The next day, we decided the only way to feel better was to get into the work. So we were given the task of sowing 12 flats of corn seeds. That's 200 seeds per flat. A little tedious, somewhat meditative if you're in the right mind set, but it had to be done. Here's what some of them looked like when we were done:

That was our major project for the day aside from getting to know the farm. We were acquainted with the resident OCD dog who likes to endlessly chase his tail, or sniff things, or kill things and roll on top of them, or so we've come to realize. He finally sat still long enough for me to snap a photo.

I'm going to try to get a good video of him endlessly chasing his tail and perhaps put it on YouTube. Our first day, he chased his tail for literally 5 minutes straight, possibly more.

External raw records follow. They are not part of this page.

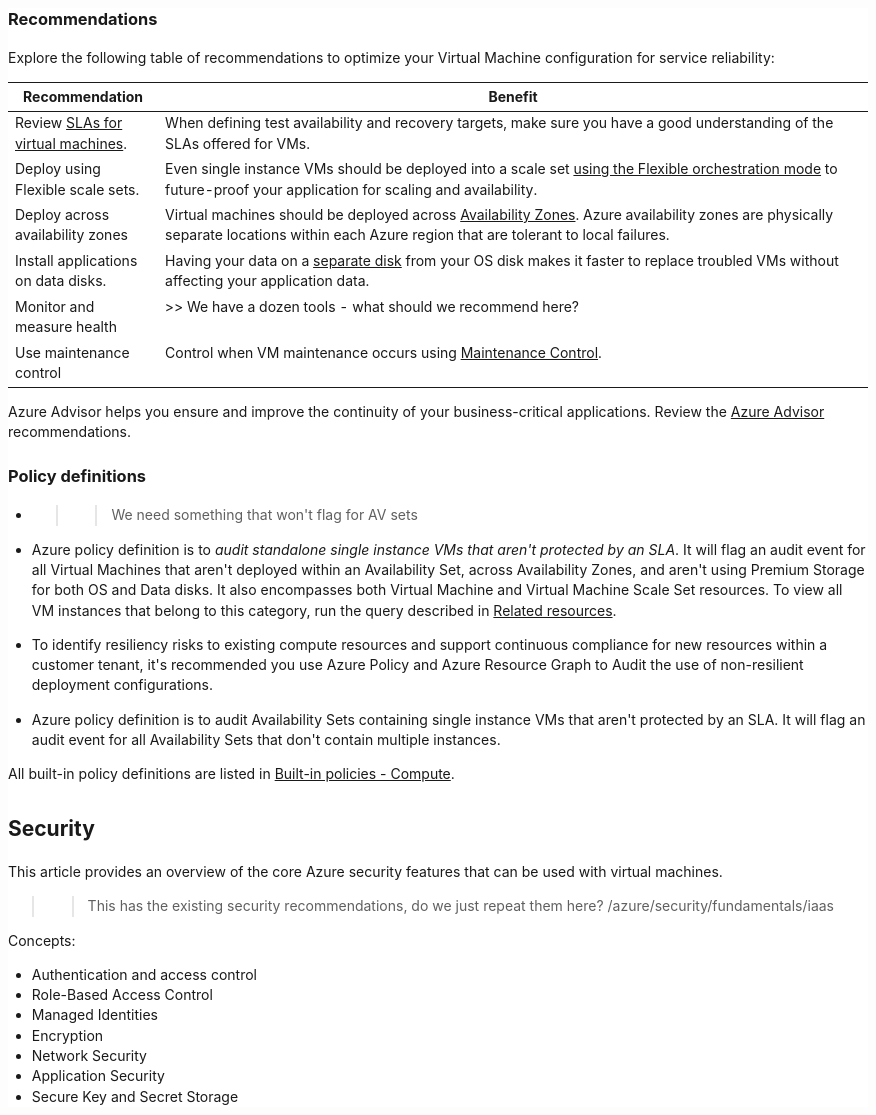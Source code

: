 ### Recommendations
Explore the following table of recommendations to optimize your Virtual Machine configuration for service reliability:

|Recommendation|Benefit|
|------------------------------|-----------|
| Review [SLAs for virtual machines](https://azure.microsoft.com/support/legal/sla/virtual-machines/v1_9/). | When defining test availability and recovery targets, make sure you have a good understanding of the SLAs offered for VMs.|
| Deploy using Flexible scale sets. | Even single instance VMs should be deployed into a scale set [using the Flexible orchestration mode](/azure/virtual-machines/flexible-virtual-machine-scale-sets) to future-proof your application for scaling and availability. |
| Deploy across availability zones | Virtual machines should be deployed across [Availability Zones](/azure-docs-pr/articles/virtual-machines/create-portal-availability-zone). Azure availability zones are physically separate locations within each Azure region that are tolerant to local failures.
| Install applications on data disks. | Having your data on a [separate disk](/azure/virtual-machines/linux/add-disk) from your OS disk makes it faster to replace troubled VMs without affecting your application data.|
| Monitor and measure health | >> We have a dozen tools - what should we recommend here? |
| Use maintenance control | Control when VM maintenance occurs using [Maintenance Control](/azure/virtual-machines/maintenance-control).|


Azure Advisor helps you ensure and improve the continuity of your business-critical applications. Review the [Azure Advisor](https://portal.azure.com/#blade/Microsoft_Azure_Expert/AdvisorMenuBlade/HighAvailability) recommendations.


### Policy definitions

- >> We need something that won't flag for AV sets 

- Azure policy definition is to *audit standalone single instance VMs that aren't protected by an SLA*. It will flag an audit event for all Virtual Machines that aren't deployed within an Availability Set, across Availability Zones, and aren't using Premium Storage for both OS and Data disks. It also encompasses both Virtual Machine and Virtual Machine Scale Set resources. To view all VM instances that belong to this category, run the query described in [Related resources](#additional-resources).
- To identify resiliency risks to existing compute resources and support continuous compliance for new resources within a customer tenant, it's recommended you use Azure Policy and Azure Resource Graph to Audit the use of non-resilient deployment configurations.
- Azure policy definition is to audit Availability Sets containing single instance VMs that aren't protected by an SLA. It will flag an audit event for all Availability Sets that don't contain multiple instances.

All built-in policy definitions are listed in [Built-in policies - Compute](/azure/governance/policy/samples/built-in-policies#compute).


## Security

This article provides an overview of the core Azure security features that can be used with virtual machines.

>> This has the existing security recommendations, do we just repeat them here? /azure/security/fundamentals/iaas


Concepts:
- Authentication and access control
- Role-Based Access Control
- Managed Identities
- Encryption
- Network Security
- Application Security
- Secure Key and Secret Storage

We've also done various other tasks during our week. We've weeded and mulched the strawberry patch--my personal favorite. Some one stumbled upon a bird's nest among the berry patch and we quickly realized it belong to a very vocal finch which stood by and watched as we weeded around its nest.

We've also learned to harvest lettuce (which we did have experience with), asparagus, brassica tops (which are very yummy steamed, by the way!), and nettles (from the forest). We've done intensive weeding in the artichoke rows and today we've started in the jeruselem artichoke patch. A lot of the land on this farms is being built up by what the Vanderhoofs are doing--moving dirt around, growing cover crop, tilling, composting, mulching, picking rocks, etc. It's very rocky soil so some of it is hard to work in but I know that we're doing valuable work by making this rich and viable farm land. This just means there's a lot of back breaking, exhausting work involved. But there is some fun too! Yesterday I learned how to use the riding lawnmower and I mowed down ridiculously long grass in the orchard. Here's a rough before and after shot (the rumbling of the riding lawn mower and fading light made it interesting to capture these shots):

Today, I did some more mowing and more weeding and now we're pretty much taking it easy because the sun is making it no fun to be out in the fields. In another hour, I'll probably get back on the horse and maybe some Alex and Matt, one of the other interns, how to use the riding lawn mower. I think they're reluctant to learn since they'll probably be expected to do the mowing after they learn. I don't think I fully thought that situation out myself--guessing I'll me mowing a lot :)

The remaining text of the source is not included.